DATA FOR THIS EXERCISE below:
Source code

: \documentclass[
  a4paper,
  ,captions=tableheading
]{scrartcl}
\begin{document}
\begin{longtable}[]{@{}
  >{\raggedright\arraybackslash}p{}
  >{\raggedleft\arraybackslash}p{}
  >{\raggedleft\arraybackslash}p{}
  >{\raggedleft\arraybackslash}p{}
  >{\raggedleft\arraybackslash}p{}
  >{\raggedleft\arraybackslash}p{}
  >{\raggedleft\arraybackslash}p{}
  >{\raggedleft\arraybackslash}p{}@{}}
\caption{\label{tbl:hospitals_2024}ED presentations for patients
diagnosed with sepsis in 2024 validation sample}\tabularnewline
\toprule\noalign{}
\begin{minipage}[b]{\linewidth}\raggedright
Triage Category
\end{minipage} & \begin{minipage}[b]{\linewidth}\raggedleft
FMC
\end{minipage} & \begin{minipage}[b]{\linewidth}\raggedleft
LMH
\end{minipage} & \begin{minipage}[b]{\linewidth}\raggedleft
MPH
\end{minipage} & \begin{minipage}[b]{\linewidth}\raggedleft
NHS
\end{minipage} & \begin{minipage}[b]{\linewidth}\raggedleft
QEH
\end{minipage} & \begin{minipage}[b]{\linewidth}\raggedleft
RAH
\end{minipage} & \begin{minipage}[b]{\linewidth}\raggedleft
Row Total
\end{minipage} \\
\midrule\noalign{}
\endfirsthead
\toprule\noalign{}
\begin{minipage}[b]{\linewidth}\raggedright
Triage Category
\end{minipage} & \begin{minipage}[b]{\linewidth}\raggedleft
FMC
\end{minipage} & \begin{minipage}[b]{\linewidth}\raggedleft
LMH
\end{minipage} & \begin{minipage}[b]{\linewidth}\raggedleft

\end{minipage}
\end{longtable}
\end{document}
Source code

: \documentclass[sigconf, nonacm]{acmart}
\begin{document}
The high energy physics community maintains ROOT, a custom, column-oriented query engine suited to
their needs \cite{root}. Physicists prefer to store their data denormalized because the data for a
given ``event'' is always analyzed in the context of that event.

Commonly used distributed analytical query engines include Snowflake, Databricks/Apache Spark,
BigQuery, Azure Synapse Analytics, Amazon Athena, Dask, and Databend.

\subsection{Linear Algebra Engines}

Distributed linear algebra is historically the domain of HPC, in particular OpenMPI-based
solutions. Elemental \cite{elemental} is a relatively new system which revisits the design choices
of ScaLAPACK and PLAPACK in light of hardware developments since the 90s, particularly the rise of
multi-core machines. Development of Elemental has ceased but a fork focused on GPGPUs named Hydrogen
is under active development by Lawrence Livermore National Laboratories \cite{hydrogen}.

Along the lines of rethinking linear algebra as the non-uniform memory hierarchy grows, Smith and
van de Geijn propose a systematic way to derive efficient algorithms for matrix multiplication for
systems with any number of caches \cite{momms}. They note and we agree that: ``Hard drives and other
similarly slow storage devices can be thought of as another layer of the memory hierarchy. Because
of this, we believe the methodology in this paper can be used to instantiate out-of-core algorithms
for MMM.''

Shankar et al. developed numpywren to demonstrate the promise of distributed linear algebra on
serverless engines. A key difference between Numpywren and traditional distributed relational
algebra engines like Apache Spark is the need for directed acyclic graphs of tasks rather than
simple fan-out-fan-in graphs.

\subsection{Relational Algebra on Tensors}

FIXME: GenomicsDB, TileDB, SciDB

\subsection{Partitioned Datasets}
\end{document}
End of DATA FOR THIS EXERCISE.
▶ PROMPT
Reprint every entry exactly.

▶ OUTPUT OF THE EXERCISE
Source code

: \documentclass[
  a4paper,
  ,captions=tableheading
]{scrartcl}
\begin{document}
\begin{longtable}[]{@{}
  >{\raggedright\arraybackslash}p{}
  >{\raggedleft\arraybackslash}p{}
  >{\raggedleft\arraybackslash}p{}
  >{\raggedleft\arraybackslash}p{}
  >{\raggedleft\arraybackslash}p{}
  >{\raggedleft\arraybackslash}p{}
  >{\raggedleft\arraybackslash}p{}
  >{\raggedleft\arraybackslash}p{}@{}}
\caption{\label{tbl:hospitals_2024}ED presentations for patients
diagnosed with sepsis in 2024 validation sample}\tabularnewline
\toprule\noalign{}
\begin{minipage}[b]{\linewidth}\raggedright
Triage Category
\end{minipage} & \begin{minipage}[b]{\linewidth}\raggedleft
FMC
\end{minipage} & \begin{minipage}[b]{\linewidth}\raggedleft
LMH
\end{minipage} & \begin{minipage}[b]{\linewidth}\raggedleft
MPH
\end{minipage} & \begin{minipage}[b]{\linewidth}\raggedleft
NHS
\end{minipage} & \begin{minipage}[b]{\linewidth}\raggedleft
QEH
\end{minipage} & \begin{minipage}[b]{\linewidth}\raggedleft
RAH
\end{minipage} & \begin{minipage}[b]{\linewidth}\raggedleft
Row Total
\end{minipage} \\
\midrule\noalign{}
\endfirsthead
\toprule\noalign{}
\begin{minipage}[b]{\linewidth}\raggedright
Triage Category
\end{minipage} & \begin{minipage}[b]{\linewidth}\raggedleft
FMC
\end{minipage} & \begin{minipage}[b]{\linewidth}\raggedleft
LMH
\end{minipage} & \begin{minipage}[b]{\linewidth}\raggedleft

\end{minipage}
\end{longtable}
\end{document}
Source code

: \documentclass[sigconf, nonacm]{acmart}
\begin{document}
The high energy physics community maintains ROOT, a custom, column-oriented query engine suited to
their needs \cite{root}. Physicists prefer to store their data denormalized because the data for a
given ``event'' is always analyzed in the context of that event.

Commonly used distributed analytical query engines include Snowflake, Databricks/Apache Spark,
BigQuery, Azure Synapse Analytics, Amazon Athena, Dask, and Databend.

\subsection{Linear Algebra Engines}

Distributed linear algebra is historically the domain of HPC, in particular OpenMPI-based
solutions. Elemental \cite{elemental} is a relatively new system which revisits the design choices
of ScaLAPACK and PLAPACK in light of hardware developments since the 90s, particularly the rise of
multi-core machines. Development of Elemental has ceased but a fork focused on GPGPUs named Hydrogen
is under active development by Lawrence Livermore National Laboratories \cite{hydrogen}.

Along the lines of rethinking linear algebra as the non-uniform memory hierarchy grows, Smith and
van de Geijn propose a systematic way to derive efficient algorithms for matrix multiplication for
systems with any number of caches \cite{momms}. They note and we agree that: ``Hard drives and other
similarly slow storage devices can be thought of as another layer of the memory hierarchy. Because
of this, we believe the methodology in this paper can be used to instantiate out-of-core algorithms
for MMM.''

Shankar et al. developed numpywren to demonstrate the promise of distributed linear algebra on
serverless engines. A key difference between Numpywren and traditional distributed relational
algebra engines like Apache Spark is the need for directed acyclic graphs of tasks rather than
simple fan-out-fan-in graphs.

\subsection{Relational Algebra on Tensors}

FIXME: GenomicsDB, TileDB, SciDB

\subsection{Partitioned Datasets}
\end{document}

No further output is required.